Your instructions -> Your answer must be every line of the data below that holds the string "need", copied exactly.

Supplied entries ->
▼

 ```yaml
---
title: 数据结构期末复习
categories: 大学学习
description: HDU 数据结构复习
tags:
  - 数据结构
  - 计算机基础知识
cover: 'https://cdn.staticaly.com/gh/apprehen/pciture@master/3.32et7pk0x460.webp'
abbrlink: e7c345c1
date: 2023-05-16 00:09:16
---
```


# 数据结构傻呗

▲
▼

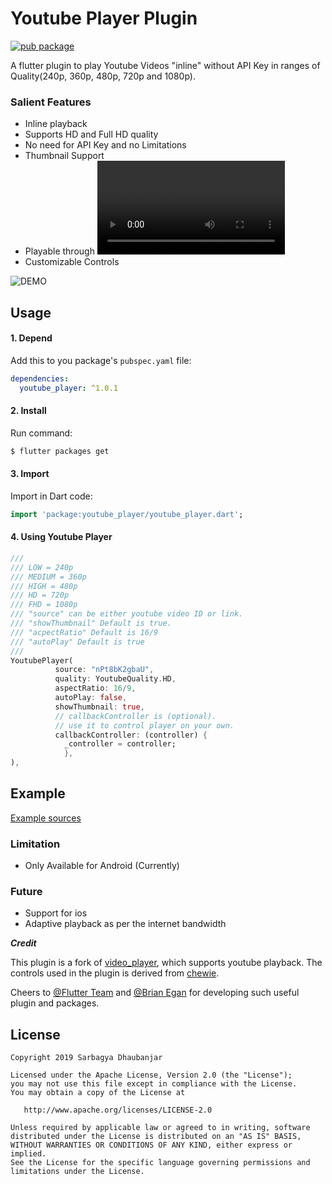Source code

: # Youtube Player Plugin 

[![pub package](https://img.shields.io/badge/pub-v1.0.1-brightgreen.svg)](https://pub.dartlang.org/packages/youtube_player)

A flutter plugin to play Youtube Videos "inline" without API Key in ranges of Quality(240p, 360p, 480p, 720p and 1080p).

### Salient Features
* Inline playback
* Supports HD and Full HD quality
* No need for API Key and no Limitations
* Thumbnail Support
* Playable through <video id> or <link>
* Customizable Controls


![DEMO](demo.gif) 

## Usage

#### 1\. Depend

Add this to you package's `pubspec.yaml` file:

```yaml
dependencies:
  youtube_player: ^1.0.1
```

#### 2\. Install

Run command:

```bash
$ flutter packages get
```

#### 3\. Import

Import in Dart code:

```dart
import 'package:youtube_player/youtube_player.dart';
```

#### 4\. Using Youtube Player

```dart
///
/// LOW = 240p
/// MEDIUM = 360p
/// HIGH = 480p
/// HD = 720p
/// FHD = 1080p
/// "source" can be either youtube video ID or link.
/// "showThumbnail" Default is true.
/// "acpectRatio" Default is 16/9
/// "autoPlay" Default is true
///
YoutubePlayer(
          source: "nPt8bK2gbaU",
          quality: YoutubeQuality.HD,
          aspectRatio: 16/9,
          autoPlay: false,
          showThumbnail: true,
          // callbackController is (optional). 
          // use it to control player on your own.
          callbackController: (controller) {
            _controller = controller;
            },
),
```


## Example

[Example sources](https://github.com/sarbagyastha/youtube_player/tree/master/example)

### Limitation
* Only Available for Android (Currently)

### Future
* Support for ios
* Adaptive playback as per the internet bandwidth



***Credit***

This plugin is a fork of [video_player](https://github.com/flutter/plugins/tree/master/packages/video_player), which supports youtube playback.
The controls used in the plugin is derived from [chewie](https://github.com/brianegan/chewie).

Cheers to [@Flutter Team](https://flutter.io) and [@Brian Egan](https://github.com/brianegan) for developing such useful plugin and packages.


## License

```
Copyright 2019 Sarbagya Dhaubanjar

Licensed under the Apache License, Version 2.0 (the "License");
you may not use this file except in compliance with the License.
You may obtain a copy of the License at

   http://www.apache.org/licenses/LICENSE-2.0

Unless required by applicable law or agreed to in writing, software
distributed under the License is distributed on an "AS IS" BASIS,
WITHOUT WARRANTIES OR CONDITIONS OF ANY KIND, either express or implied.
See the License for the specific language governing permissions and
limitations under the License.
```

▲
▼

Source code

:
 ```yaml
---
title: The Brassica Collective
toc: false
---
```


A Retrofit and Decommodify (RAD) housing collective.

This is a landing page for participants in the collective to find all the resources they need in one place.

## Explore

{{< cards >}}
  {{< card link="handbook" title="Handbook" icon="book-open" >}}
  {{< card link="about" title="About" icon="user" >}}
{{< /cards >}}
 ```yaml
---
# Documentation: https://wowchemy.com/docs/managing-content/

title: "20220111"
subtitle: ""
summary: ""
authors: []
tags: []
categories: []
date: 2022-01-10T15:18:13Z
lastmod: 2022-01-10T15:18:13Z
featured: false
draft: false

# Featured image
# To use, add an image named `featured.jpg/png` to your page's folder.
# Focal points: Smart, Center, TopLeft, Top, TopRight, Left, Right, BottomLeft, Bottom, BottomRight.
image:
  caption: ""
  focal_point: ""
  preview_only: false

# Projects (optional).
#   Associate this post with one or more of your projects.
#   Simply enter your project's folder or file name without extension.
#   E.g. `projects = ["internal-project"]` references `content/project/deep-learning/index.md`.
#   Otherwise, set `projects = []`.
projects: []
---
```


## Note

▲

Response to this task ->
* No need for API Key and no Limitations
This is a landing page for participants in the collective to find all the resources they need in one place.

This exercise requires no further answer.